POR QUE, NÓS, MAGISTRADOS, SOMOS, AO QUE PARECE, TÃO ODIADOS?
Por José Luiz Oliveira de Almeida*
Confesso que me preocupa, a quase doer, o (quase) ódio, o (quase) desprezo que a população parece(?) nutrir pelos magistrados, especialmente pelos de segunda instância – ao que se ouve e lê, aqui e acolá.
Todas as vezes que se noticia um deslize, uma má conduta, desse ou daquele magistrado, quer de primeiro, quer de segundo grau, aqui e alhures, o povo se manifesta, nos mais diversos veículos de comunicação, sobretudo nos blogs e nas rádios AM, de forma desrespeitosa, como se fôssemos todos bandidos, gentalha da pior espécie – como se fôssemos todos iguais, enfim.

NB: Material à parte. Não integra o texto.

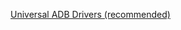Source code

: [Universal ADB Drivers (recommended)](http://download.clockworkmod.com/test/UniversalAdbDriverSetup.msi)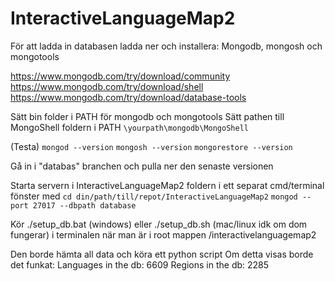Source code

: # InteractiveLanguageMap2

För att ladda in databasen 
ladda ner och installera: 
Mongodb, mongosh och mongotools

https://www.mongodb.com/try/download/community  
https://www.mongodb.com/try/download/shell  
https://www.mongodb.com/try/download/database-tools

Sätt bin folder i PATH för mongodb och mongotools
Sätt pathen till MongoShell foldern i PATH
``\yourpath\mongodb\MongoShell`` 

(Testa)
``mongod --version``
``mongosh --version``
``mongorestore --version`` 

Gå in i "databas" branchen och pulla ner den senaste versionen

Starta servern i InteractiveLanguageMap2 foldern i ett separat cmd/terminal fönster med
``cd din/path/till/repot/InteractiveLanguageMap2``
``mongod --port 27017 --dbpath database``


Kör ./setup_db.bat (windows) eller ./setup_db.sh (mac/linux idk om dom fungerar) i terminalen när man är i root mappen 
/interactivelanguagemap2 

Den borde hämta all data och köra ett python script
Om detta visas borde det funkat: 
Languages in the db: 6609
Regions in the db: 2285







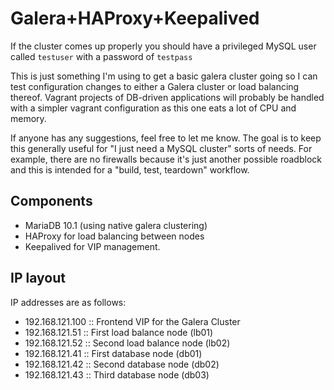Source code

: # Galera+HAProxy+Keepalived

If the cluster comes up properly you should have a privileged MySQL user called `testuser` with a password of `testpass`

This is just something I'm using to get a basic galera cluster going so I can test configuration changes to either a Galera cluster or load balancing thereof. Vagrant projects of DB-driven applications will probably be handled with a simpler vagrant configuration as this one eats a lot of CPU and memory.

If anyone has any suggestions, feel free to let me know. The goal is to keep this generally useful for "I just need a MySQL cluster" sorts of needs. For example, there are no firewalls because it's just another possible roadblock and this is intended for a "build, test, teardown" workflow. 

## Components

- MariaDB 10.1 (using native galera clustering)
- HAProxy for load balancing between nodes
- Keepalived for VIP management.

## IP layout 

IP addresses are as follows:

- 192.168.121.100 :: Frontend VIP for the Galera Cluster
- 192.168.121.51 :: First load balance node (lb01)
- 192.168.121.52 :: Second load balance node (lb02)
- 192.168.121.41 :: First database node (db01)
- 192.168.121.42 :: Second database node (db02)
- 192.168.121.43 :: Third database node (db03)
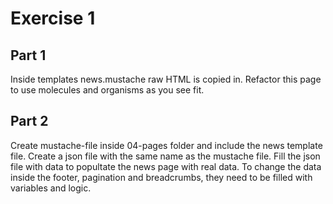# Exercise 1

## Part 1
Inside templates news.mustache raw HTML is copied in. Refactor this page to use molecules and organisms as you see fit.

## Part 2
Create mustache-file inside 04-pages folder and include the news template file. Create a json file with the same name as
the mustache file. Fill the json file with data to popultate the news page with real data. To change the data inside the
footer, pagination and breadcrumbs, they need to be filled with variables and logic. 
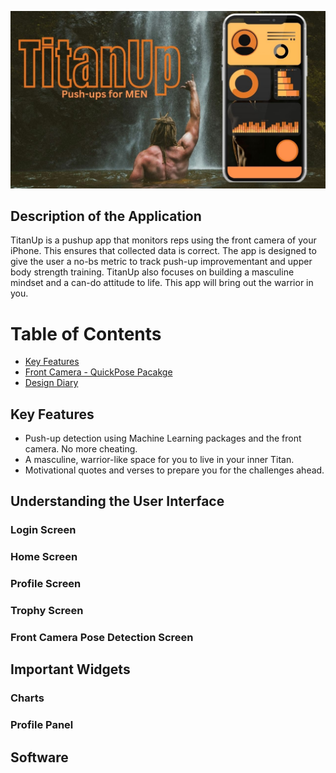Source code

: <p align= "center">
<img src="/docs/assets/TitanUp.jpg"/>
</p>

## Description of the Application

TitanUp is a pushup app that monitors reps using the front camera of your iPhone. This ensures that collected data is correct. The app is designed to give the user a no-bs metric to track push-up improvementant and upper body strength training. TitanUp also focuses on building a masculine mindset and a can-do attitude to life. This app will bring out the warrior in you.

# Table of Contents

* [Key Features](#key-features)
* [Front Camera - QuickPose Pacakge]()
* [Design Diary]()

## Key Features

* Push-up detection using Machine Learning packages and the front camera. No more cheating.
* A masculine, warrior-like space for you to live in your inner Titan.
* Motivational quotes and verses to prepare you for the challenges ahead.

## Understanding the User Interface

### Login Screen

### Home Screen

### Profile Screen

### Trophy Screen

### Front Camera Pose Detection Screen

## Important Widgets

### Charts

### Profile Panel

## Software

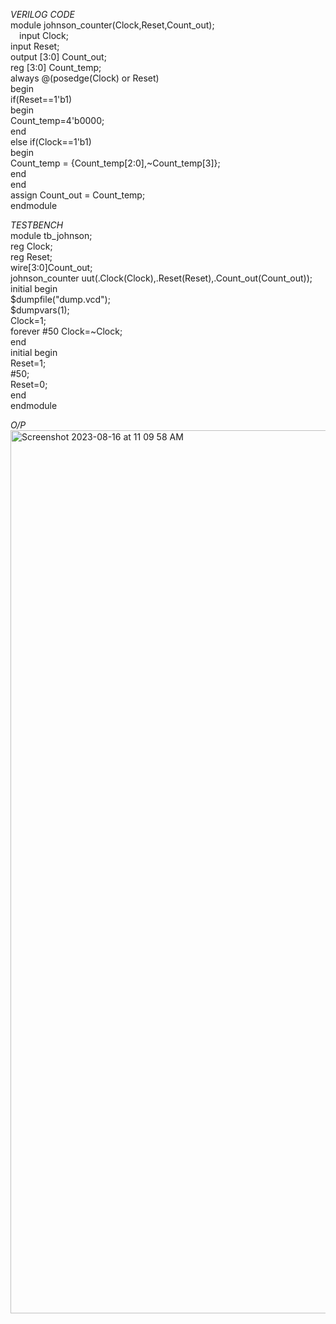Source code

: *VERILOG CODE*
<br>module johnson_counter(Clock,Reset,Count_out);
<br>  &emsp;input Clock;
<br>  input Reset;
<br>  output [3:0] Count_out;
<br>  reg [3:0] Count_temp;
<br>  always @(posedge(Clock) or Reset)
<br>    begin
<br>      if(Reset==1'b1)
<br>        begin
<br>          Count_temp=4'b0000;
<br>        end
<br>      else if(Clock==1'b1)
<br>        begin
<br>          Count_temp = {Count_temp[2:0],~Count_temp[3]};
<br>        end
<br>    end
<br>  assign Count_out = Count_temp;
<br>endmodule

*TESTBENCH*
<br>module tb_johnson;
<br>  reg Clock;
<br>  reg Reset;
<br>  wire[3:0]Count_out;
<br>  johnson_counter uut(.Clock(Clock),.Reset(Reset),.Count_out(Count_out));
<br>  initial begin
<br>    $dumpfile("dump.vcd");
<br>    $dumpvars(1);
<br>    Clock=1;
<br>    forever #50 Clock=~Clock;
<br>  end
<br>  initial begin
<br>    Reset=1;
<br>    #50;
<br>    Reset=0;
<br>  end
<br>endmodule

*O/P*
<img width="1413" alt="Screenshot 2023-08-16 at 11 09 58 AM" src="https://github.com/AnnaTheSloth284/S4_KTU_Digital_Lab/assets/112563080/85013c2c-a3c0-4b32-b377-dd3603b0cda0">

Por que será que isso acontece? Afinal, se prestamos um serviço tão singular para a sobrevivência das sociedades civilizadas, por que nos tratam – ao que se ouve e que se lê , repito – com tanto desprezo?
Esse desapreço, essa falta de consideração e cortesia decorreriam, tão-somente, do descrédito pelo qual passam todas as instituições? Ou tudo isso decorre da nossa incapacidade de resolver os conflitos submetidos à nossa intelecção, a tempo e hora?
Onde erramos? Onde nos omitimos? O que fazer para reverter esse quadro?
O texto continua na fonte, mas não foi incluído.